The U.S. is behind the world on support to single parents and their kids, and "Plan B" would make it worse
The United States offers the worst support structure for single parents among all comparable countries — and if anything like House Speaker John Boehner’s Plan B carries the day, it’s about to get worse.
Republicans used to love the earned income tax credit and the child tax credit, because they incentivized paid labor and used the tax code instead of cash assistance or programs to help low-income parents, most visibly single mothers. But that was before the cry against the 47 percent, a substantial portion of whom didn’t pay taxes because of such credits.
In the Washington Post, Jamelle Bouie points to an analysis by the Center on Budget and Policy Priorities showing that the two tax credits for low-income families will be slashed under Plan B: “A mother with two children who works full time at the minimum wage of $7.25 and earns $14,500 a year would lose $1,560 of her Child Tax Credit, which would plummet from $1,725 to $165.”

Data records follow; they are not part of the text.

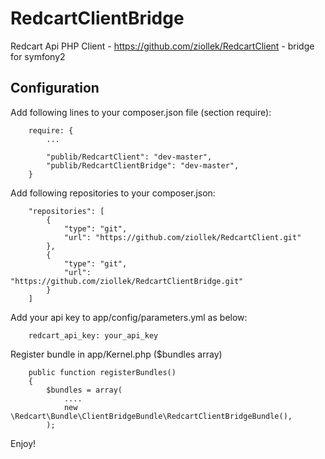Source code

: RedcartClientBridge
===================

Redcart Api PHP Client - https://github.com/ziollek/RedcartClient - bridge for symfony2

## Configuration

Add following lines to your composer.json file (section require):

        require: {
            ...

            "publib/RedcartClient": "dev-master",
            "publib/RedcartClientBridge": "dev-master",
        }


Add following repositories to your composer.json:

        "repositories": [
            {
                "type": "git",
                "url": "https://github.com/ziollek/RedcartClient.git"
            },
            {
                "type": "git",
                "url": "https://github.com/ziollek/RedcartClientBridge.git"
            }
        ]


Add your api key to app/config/parameters.yml as below:

        redcart_api_key: your_api_key

Register bundle in app/Kernel.php ($bundles array)

        public function registerBundles()
        {
            $bundles = array(
                ....
                new \Redcart\Bundle\ClientBridgeBundle\RedcartClientBridgeBundle(),
            );

Enjoy!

This comes, of course, a few months after the party’s nominee answered a question about gun violence by complaining about single mothers, and about a year after the supposed intellectual force of the party, Newt Gingrich, offered the following plan for reducing child poverty: employing young children as janitors at school. For a substantial amount of time in between, the leading candidate among Republican primary voters, Rick Santorum, was the guy who, as a Senate candidate in 1994, had suggested forced paternity tests for welfare recipients and said single mothers were “breeding criminals.” He added then, “We are seeing it. We are seeing the fabric of this country fall apart, and it’s falling apart because of single moms.”
It’s excellent timing, then, for Legal Momentum to release a comprehensive report comparing the U.S.’ policies on single-parent families (which most often means single mothers) and their children, with those of other countries. Republicans love to talk about the negative outcomes documented among such children, but their proposed solution tends to be rhetoric about how women should just get married or — more recently — trying to cut the scant benefits that are keeping the poorest of these families afloat, from Head Start to food stamps to the aforementioned tax credits.

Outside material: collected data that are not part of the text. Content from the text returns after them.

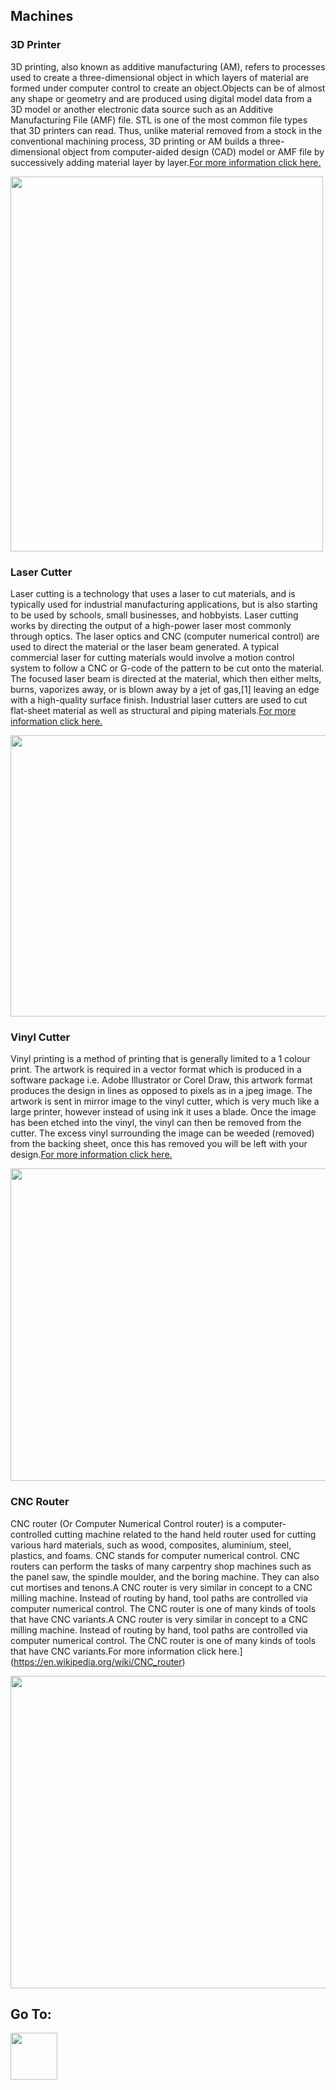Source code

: ## Machines

### 3D Printer

3D printing, also known as additive manufacturing (AM), refers to processes used to create a three-dimensional object in which layers of material are formed under computer control to create an object.Objects can be of almost any shape or geometry and are produced using digital model data from a 3D model or another electronic data source such as an Additive Manufacturing File (AMF) file. STL is one of the most common file types that 3D printers can read. Thus, unlike material removed from a stock in the conventional machining process, 3D printing or AM builds a three-dimensional object from computer-aided design (CAD) model or AMF file by successively adding material layer by layer.[For more information click here.](https://en.wikipedia.org/wiki/3D_printing)

<img src="https://shaheenhyderk.github.io/3d[1].jpg" width="500" height="600">



### Laser Cutter

Laser cutting is a technology that uses a laser to cut materials, and is typically used for industrial manufacturing applications, but is also starting to be used by schools, small businesses, and hobbyists. Laser cutting works by directing the output of a high-power laser most commonly through optics. The laser optics and CNC (computer numerical control) are used to direct the material or the laser beam generated. A typical commercial laser for cutting materials would involve a motion control system to follow a CNC or G-code of the pattern to be cut onto the material. The focused laser beam is directed at the material, which then either melts, burns, vaporizes away, or is blown away by a jet of gas,[1] leaving an edge with a high-quality surface finish. Industrial laser cutters are used to cut flat-sheet material as well as structural and piping materials.[For more information click here.](https://en.wikipedia.org/wiki/Laser_cutting)

<img src="https://shaheenhyderk.github.io/IMG_20170803_191851[1].jpg" width="550" height="450">



### Vinyl Cutter

Vinyl printing is a method of printing that is generally limited to a 1 colour print. The artwork is required in a vector format which is produced in a software package i.e. Adobe Illustrator or Corel Draw, this artwork format produces the design in lines as opposed to pixels as in a jpeg image. The artwork is sent in mirror image to the vinyl cutter, which is very much like a large printer, however instead of using ink it uses a blade. Once the image has been etched into the vinyl, the vinyl can then be removed from the cutter. The excess vinyl surrounding the image can be weeded (removed) from the backing sheet, once this has removed you will be left with your design.[For more information click here.](https://en.wikipedia.org/wiki/Vinyl_cutter)

<img src="https://shaheenhyderk.github.io/v8.jpg" width="700" height="500">



### CNC Router

CNC router (Or Computer Numerical Control router) is a computer-controlled cutting machine related to the hand held router used for cutting various hard materials, such as wood, composites, aluminium, steel, plastics, and foams. CNC stands for computer numerical control. CNC routers can perform the tasks of many carpentry shop machines such as the panel saw, the spindle moulder, and the boring machine. They can also cut mortises and tenons.A CNC router is very similar in concept to a CNC milling machine. Instead of routing by hand, tool paths are controlled via computer numerical control. The CNC router is one of many kinds of tools that have CNC variants.A CNC router is very similar in concept to a CNC milling machine. Instead of routing by hand, tool paths are controlled via computer numerical control. The CNC router is one of many kinds of tools that have CNC variants.For more information click here.](https://en.wikipedia.org/wiki/CNC_router)

<img src="https://shaheenhyderk.github.io/sho.jpg" width="700" height="500">


## Go To:

[<img src="http://shaheenhyderk.github.io/ho.png" width="75" height="75">](https://shaheenhyderk.github.io/)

This is usually when someone brings up Sweden. But it’s not just Sweden: The comparison countries include Australia, Austria, Belgium, Canada, Denmark, Finland, France, Germany, Ireland, Italy, the Netherlands, Norway, Spain, Sweden, Switzerland and the United Kingdom. When put in this relatively diverse and similarly wealthy company, the authors write, “We find that U.S. single-parent families are the worst off. They have the highest poverty rate. They have the highest rate of no health care coverage. They face the stingiest income support system. They lack the paid-time-off-from-work entitlements that in comparison countries make it easier for single parents to balance caregiving and job holding. They must wait longer than single parents in comparison countries for early childhood education to begin. They have a low rate of child support receipt.”

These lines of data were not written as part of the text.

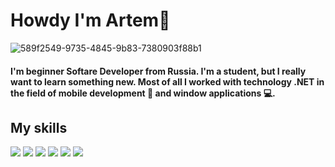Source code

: # Howdy I'm Artem👋

![589f2549-9735-4845-9b83-7380903f88b1](https://user-images.githubusercontent.com/95878097/197953080-04b1987f-a776-441f-b370-1e42b1881e7a.jpeg)

#### I'm beginner Softare Developer from Russia. I'm a student, but I really want to learn something new. Most of all I worked with technology .NET in the field of mobile development 📱 and window applications 💻.

## My skills
<img src="https://img.shields.io/badge/.NET-000000?style=for-the-badge&logo=.NET&logoColor=5B0BB5"/> <img src="https://img.shields.io/badge/Xamarin-000000?style=for-the-badge&logo=Xamarin&logoColor=3498DB"/> <img src="https://img.shields.io/badge/C and C++-000000?style=for-the-badge&logo=C&logoColor=00599C"/> <img src="https://img.shields.io/badge/Flutter-000000?style=for-the-badge&logo=Flutter&logoColor=02569B"/> <img src="https://img.shields.io/badge/Kotlin-000000?style=for-the-badge&logo=Kotlin&logoColor=7F52FF"/> <img src="https://img.shields.io/badge/React-000000?style=for-the-badge&logo=React&logoColor=61DAFB"/>

<!--
**ArtemSorin/ArtemSorin** is a ✨ _special_ ✨ repository because its `README.md` (this file) appears on your GitHub profile.

Here are some ideas to get you started:

- 🔭 I’m currently working on ...
- 🌱 I’m currently learning ...
- 👯 I’m looking to collaborate on ...
- 🤔 I’m looking for help with ...
- 💬 Ask me about ...
- 📫 How to reach me: ...
- 😄 Pronouns: ...
- ⚡ Fun fact: ...
-->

Partly as a result of “welfare reform” policies, they note, “U.S. single parents have both above average employment rates,” including, often, full-time and year-round work, “and above average poverty rates.” How does that happen? Single mothers pushed into the workforce disproportionately end up in low-wage jobs, and a diminishing pool of them at that. (Over 80 percent of single parents in the U.S. are single mothers, less than half of whom have never been married.) The recession’s lasting impacts have meant a decline in employment rates for single mothers — from 73 percent in 2007 to 66 percent in 2011 — even as the last remaining benefits are being haggled down in Congress. Single mothers also tend to make substantially less than single or married men with the same education, thanks to discrimination, occupational segregation and the historic devaluing of jobs women tend to do.
The study takes a broad view of government policies affecting the most vulnerable families: It’s about affordable daycare and paid family leave, but it’s also about access to health insurance, subsidized or free early education for 3- to 5-year-olds, and child allowance program, payments many countries adopted to encourage fertility, something conservatives supposedly want too. (The earned income tax credit and additional child tax credit were meant to have a similar impact, but those were different days.)
Getting fathers to step up is increasingly popular to talk about in the U.S., but when that doesn’t happen, this country is not among several countries offering “advanced maintenance programs,” in which the government guarantees child support payments, up to a point, and then tries to collect from the deadbeat parent.
These are all concrete ways that other countries are protecting low-income families, including children who might be trapped in a cycle of poverty — but they cost a lot more than demonizing single mothers.